Hall joined the National Security Council in June 2016, having served in government positions related to nuclear proliferation and weapons of mass destruction for the previous 13 years. She is well-versed in assessing the risks posed by nuclear, chemical, and—critically, for discussions of pandemic threats—biological weapons. “Andrea Hall is amazing,” says Thomas Inglesby, who directs the Center for Health Security of the Johns Hopkins Bloomberg School of Public Health. “She’s a great person for that job.”

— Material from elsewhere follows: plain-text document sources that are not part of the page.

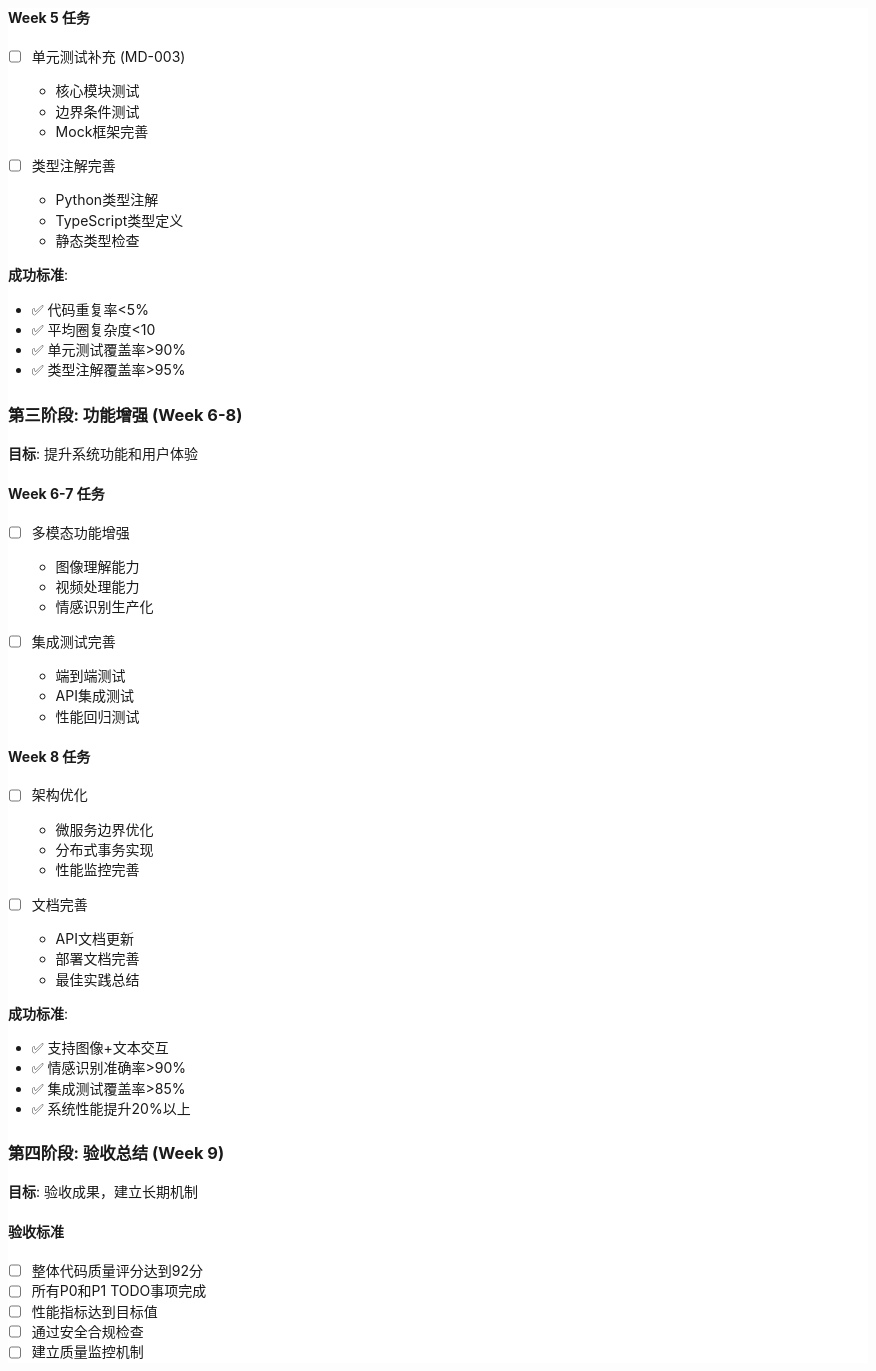 #### Week 5 任务
- [ ] 单元测试补充 (MD-003)
  - 核心模块测试
  - 边界条件测试
  - Mock框架完善

- [ ] 类型注解完善
  - Python类型注解
  - TypeScript类型定义
  - 静态类型检查

**成功标准**:
- ✅ 代码重复率<5%
- ✅ 平均圈复杂度<10
- ✅ 单元测试覆盖率>90%
- ✅ 类型注解覆盖率>95%

### 第三阶段: 功能增强 (Week 6-8)

**目标**: 提升系统功能和用户体验

#### Week 6-7 任务
- [ ] 多模态功能增强
  - 图像理解能力
  - 视频处理能力
  - 情感识别生产化

- [ ] 集成测试完善
  - 端到端测试
  - API集成测试
  - 性能回归测试

#### Week 8 任务
- [ ] 架构优化
  - 微服务边界优化
  - 分布式事务实现
  - 性能监控完善

- [ ] 文档完善
  - API文档更新
  - 部署文档完善
  - 最佳实践总结

**成功标准**:
- ✅ 支持图像+文本交互
- ✅ 情感识别准确率>90%
- ✅ 集成测试覆盖率>85%
- ✅ 系统性能提升20%以上

### 第四阶段: 验收总结 (Week 9)

**目标**: 验收成果，建立长期机制

#### 验收标准
- [ ] 整体代码质量评分达到92分
- [ ] 所有P0和P1 TODO事项完成
- [ ] 性能指标达到目标值
- [ ] 通过安全合规检查
- [ ] 建立质量监控机制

She also oversees the remaining members of Ziemer’s now-defunct directorate of global health security and biodefense—many of whom carry substantial expertise in pandemic preparedness. Luciana Borio, for example, is an infectious-disease specialist who is affiliated with Johns Hopkins Hospital, and has a wealth of experience leading epidemic responses at the U.S. Food and Drug Administration.

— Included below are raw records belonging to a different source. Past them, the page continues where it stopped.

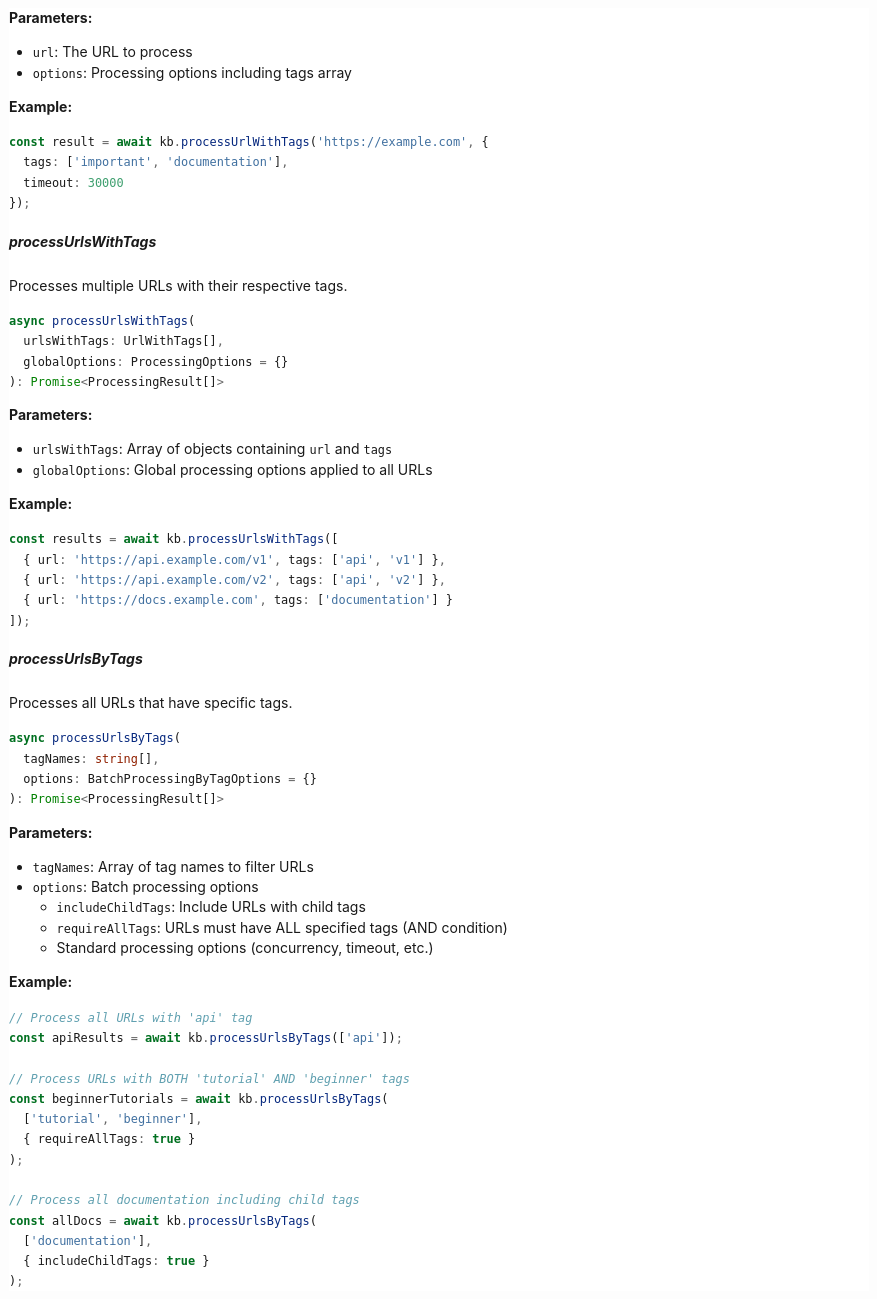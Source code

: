 **Parameters:**
- `url`: The URL to process
- `options`: Processing options including tags array

**Example:**
```typescript
const result = await kb.processUrlWithTags('https://example.com', {
  tags: ['important', 'documentation'],
  timeout: 30000
});
```

##### processUrlsWithTags

Processes multiple URLs with their respective tags.

```typescript
async processUrlsWithTags(
  urlsWithTags: UrlWithTags[],
  globalOptions: ProcessingOptions = {}
): Promise<ProcessingResult[]>
```

**Parameters:**
- `urlsWithTags`: Array of objects containing `url` and `tags`
- `globalOptions`: Global processing options applied to all URLs

**Example:**
```typescript
const results = await kb.processUrlsWithTags([
  { url: 'https://api.example.com/v1', tags: ['api', 'v1'] },
  { url: 'https://api.example.com/v2', tags: ['api', 'v2'] },
  { url: 'https://docs.example.com', tags: ['documentation'] }
]);
```

##### processUrlsByTags

Processes all URLs that have specific tags.

```typescript
async processUrlsByTags(
  tagNames: string[],
  options: BatchProcessingByTagOptions = {}
): Promise<ProcessingResult[]>
```

**Parameters:**
- `tagNames`: Array of tag names to filter URLs
- `options`: Batch processing options
  - `includeChildTags`: Include URLs with child tags
  - `requireAllTags`: URLs must have ALL specified tags (AND condition)
  - Standard processing options (concurrency, timeout, etc.)

**Example:**
```typescript
// Process all URLs with 'api' tag
const apiResults = await kb.processUrlsByTags(['api']);

// Process URLs with BOTH 'tutorial' AND 'beginner' tags
const beginnerTutorials = await kb.processUrlsByTags(
  ['tutorial', 'beginner'],
  { requireAllTags: true }
);

// Process all documentation including child tags
const allDocs = await kb.processUrlsByTags(
  ['documentation'],
  { includeChildTags: true }
);
```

Shake-ups at the NSC have occurred at higher levels, too. During his time at the council, Ziemer reported to H.R. McMaster, the national security advisor, and Tom Bossert, the homeland security advisor. McMaster was replaced by John Bolton in March; Bossert resigned in April.

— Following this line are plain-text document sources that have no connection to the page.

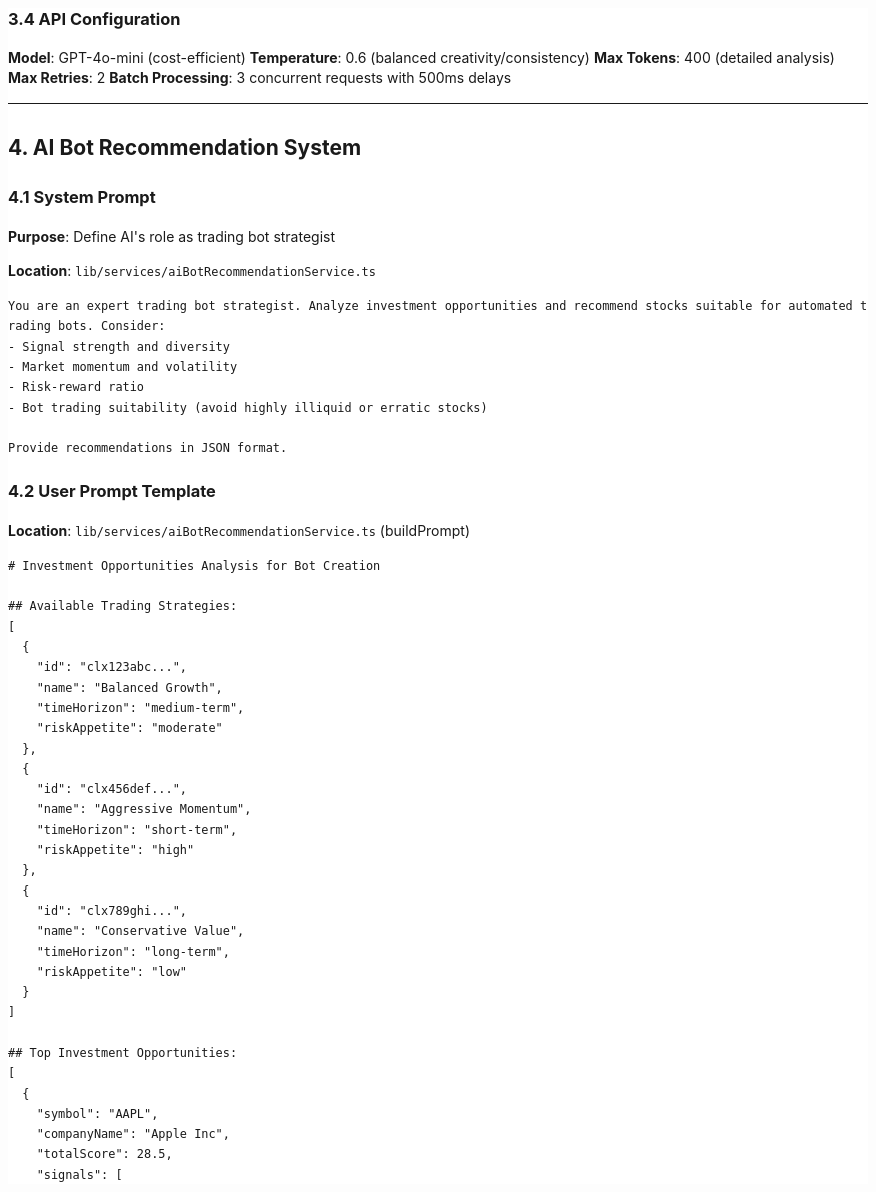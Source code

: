 ### 3.4 API Configuration

**Model**: GPT-4o-mini (cost-efficient)
**Temperature**: 0.6 (balanced creativity/consistency)
**Max Tokens**: 400 (detailed analysis)
**Max Retries**: 2
**Batch Processing**: 3 concurrent requests with 500ms delays

---

## 4. AI Bot Recommendation System

### 4.1 System Prompt

**Purpose**: Define AI's role as trading bot strategist

**Location**: `lib/services/aiBotRecommendationService.ts`

```
You are an expert trading bot strategist. Analyze investment opportunities and recommend stocks suitable for automated trading bots. Consider:
- Signal strength and diversity
- Market momentum and volatility
- Risk-reward ratio
- Bot trading suitability (avoid highly illiquid or erratic stocks)

Provide recommendations in JSON format.
```

### 4.2 User Prompt Template

**Location**: `lib/services/aiBotRecommendationService.ts` (buildPrompt)

```
# Investment Opportunities Analysis for Bot Creation

## Available Trading Strategies:
[
  {
    "id": "clx123abc...",
    "name": "Balanced Growth",
    "timeHorizon": "medium-term",
    "riskAppetite": "moderate"
  },
  {
    "id": "clx456def...",
    "name": "Aggressive Momentum",
    "timeHorizon": "short-term",
    "riskAppetite": "high"
  },
  {
    "id": "clx789ghi...",
    "name": "Conservative Value",
    "timeHorizon": "long-term",
    "riskAppetite": "low"
  }
]

## Top Investment Opportunities:
[
  {
    "symbol": "AAPL",
    "companyName": "Apple Inc",
    "totalScore": 28.5,
    "signals": [
```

But Vincent Picard, a spokesperson for the NSC, reaffirmed that the Trump administration is still strongly committed to global health security, biodefense, and pandemic preparedness. “Everyone’s paying attention,” he says. “There’s involvement by senior administration officials, and we’re going to do what we need to do to assist the DRC in controlling the [current Ebola] outbreak.”
Ziemer’s departure, and the restructuring of his team, was described as a move to “streamline” the NSC and “combine a handful of offices with similar mission sets” in the name of reduced bureaucracy, according to a statement from the NSC spokesman Robert Palladino.
But the worry is that Hall and her team may now be stretched too thinly. “Now they have to take on not only epidemic and biological threats, but they have to worry about North Korea and Iran and everything else,” says Inglesby. “The more that you make [epidemic preparedness] a part of other activities, the less time anyone has to focus on any of it.”
Ron Klain, the former Ebola czar, agrees. “Andrea Hall has a good reputation, but I think this is a mistake that puts us all more at risk,” he says. “Combining epidemic prevention and control with WMD issues means that the epidemic work will always take a back seat. It means that no senior level person will be specifically focused on the work that needs to be done to protect us from this serious threat. And it means that the team will tilt their focus more toward intentional attacks using infectious diseases, and less on the more frequent (and just as serious) risk of naturally spread diseases.”